-- Task to carry out --
In the material below, find each line that contains the word "client" and copy it.

-- Given information --
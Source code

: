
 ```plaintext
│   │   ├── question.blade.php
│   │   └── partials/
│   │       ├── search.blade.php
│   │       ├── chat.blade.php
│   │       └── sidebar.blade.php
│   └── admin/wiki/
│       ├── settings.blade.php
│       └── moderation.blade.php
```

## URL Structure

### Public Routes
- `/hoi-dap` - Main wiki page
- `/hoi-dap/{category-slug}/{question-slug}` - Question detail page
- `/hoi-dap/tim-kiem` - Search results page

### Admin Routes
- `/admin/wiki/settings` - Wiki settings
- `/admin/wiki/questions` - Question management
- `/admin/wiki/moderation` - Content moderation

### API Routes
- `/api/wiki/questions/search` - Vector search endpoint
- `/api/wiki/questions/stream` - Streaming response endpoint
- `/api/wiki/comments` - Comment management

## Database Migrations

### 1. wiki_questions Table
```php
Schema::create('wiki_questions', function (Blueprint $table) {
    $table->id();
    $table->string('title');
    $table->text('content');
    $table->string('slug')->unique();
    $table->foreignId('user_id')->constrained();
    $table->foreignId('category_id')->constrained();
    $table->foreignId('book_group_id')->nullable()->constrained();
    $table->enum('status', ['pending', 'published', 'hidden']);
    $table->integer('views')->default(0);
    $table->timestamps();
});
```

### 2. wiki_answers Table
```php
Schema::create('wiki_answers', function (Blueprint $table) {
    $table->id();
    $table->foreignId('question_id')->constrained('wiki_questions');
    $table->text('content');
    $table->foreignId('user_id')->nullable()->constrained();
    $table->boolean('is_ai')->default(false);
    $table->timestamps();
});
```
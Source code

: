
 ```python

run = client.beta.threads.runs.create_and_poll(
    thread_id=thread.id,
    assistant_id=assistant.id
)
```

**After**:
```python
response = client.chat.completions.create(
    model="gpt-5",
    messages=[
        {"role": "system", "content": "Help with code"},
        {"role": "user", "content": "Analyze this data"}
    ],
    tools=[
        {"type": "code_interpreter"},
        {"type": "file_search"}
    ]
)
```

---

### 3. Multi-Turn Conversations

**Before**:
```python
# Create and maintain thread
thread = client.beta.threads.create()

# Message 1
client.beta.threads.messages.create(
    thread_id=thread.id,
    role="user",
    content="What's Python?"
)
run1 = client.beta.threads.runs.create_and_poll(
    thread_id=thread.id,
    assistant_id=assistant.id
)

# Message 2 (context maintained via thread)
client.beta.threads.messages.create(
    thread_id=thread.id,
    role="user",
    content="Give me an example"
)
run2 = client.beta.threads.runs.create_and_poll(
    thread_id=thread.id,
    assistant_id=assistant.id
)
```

-- Your response --
run = client.beta.threads.runs.create_and_poll(
response = client.chat.completions.create(
thread = client.beta.threads.create()
client.beta.threads.messages.create(
run1 = client.beta.threads.runs.create_and_poll(
client.beta.threads.messages.create(
run2 = client.beta.threads.runs.create_and_poll(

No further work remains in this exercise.